Directions> All pictures are to be dropped, and everything else in the data duplicated exactly.

━━━━━━━━━━━━━━━━━━━━━━━━━━━━━━

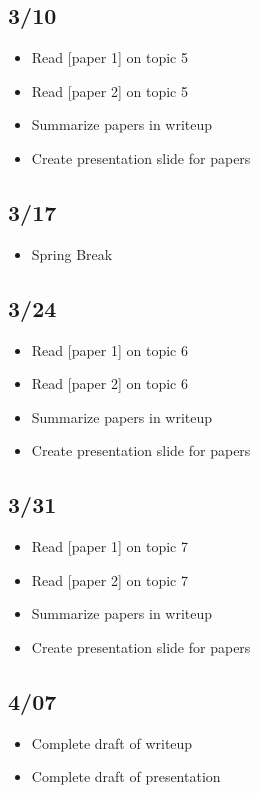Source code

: \documentclass[12pt]{article}
\begin{document}
\subsection*{3/10}
\begin{itemize}
    \item Read [paper 1] on topic 5
    \item Read [paper 2] on topic 5
    \item Summarize papers in writeup
    \item Create presentation slide for papers
\end{itemize}

\subsection*{3/17}
\begin{itemize}
    \item Spring Break
\end{itemize}

\subsection*{3/24}
\begin{itemize}
    \item Read [paper 1] on topic 6
    \item Read [paper 2] on topic 6
    \item Summarize papers in writeup
    \item Create presentation slide for papers
\end{itemize}

\subsection*{3/31}
\begin{itemize}
    \item Read [paper 1] on topic 7
    \item Read [paper 2] on topic 7
    \item Summarize papers in writeup
    \item Create presentation slide for papers
\end{itemize}

\subsection*{4/07}
\begin{itemize}
    \item Complete draft of writeup
    \item Complete draft of presentation
\end{itemize}
\end{document}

━━━━━━━━━━━━━━━━━━━━━━━━━━━━━━

Your response>
Source code

: \documentclass[12pt]{article}
\begin{document}
\subsection*{3/10}
\begin{itemize}
    \item Read [paper 1] on topic 5
    \item Read [paper 2] on topic 5
    \item Summarize papers in writeup
    \item Create presentation slide for papers
\end{itemize}

\subsection*{3/17}
\begin{itemize}
    \item Spring Break
\end{itemize}

\subsection*{3/24}
\begin{itemize}
    \item Read [paper 1] on topic 6
    \item Read [paper 2] on topic 6
    \item Summarize papers in writeup
    \item Create presentation slide for papers
\end{itemize}

\subsection*{3/31}
\begin{itemize}
    \item Read [paper 1] on topic 7
    \item Read [paper 2] on topic 7
    \item Summarize papers in writeup
    \item Create presentation slide for papers
\end{itemize}

\subsection*{4/07}
\begin{itemize}
    \item Complete draft of writeup
    \item Complete draft of presentation
\end{itemize}
\end{document}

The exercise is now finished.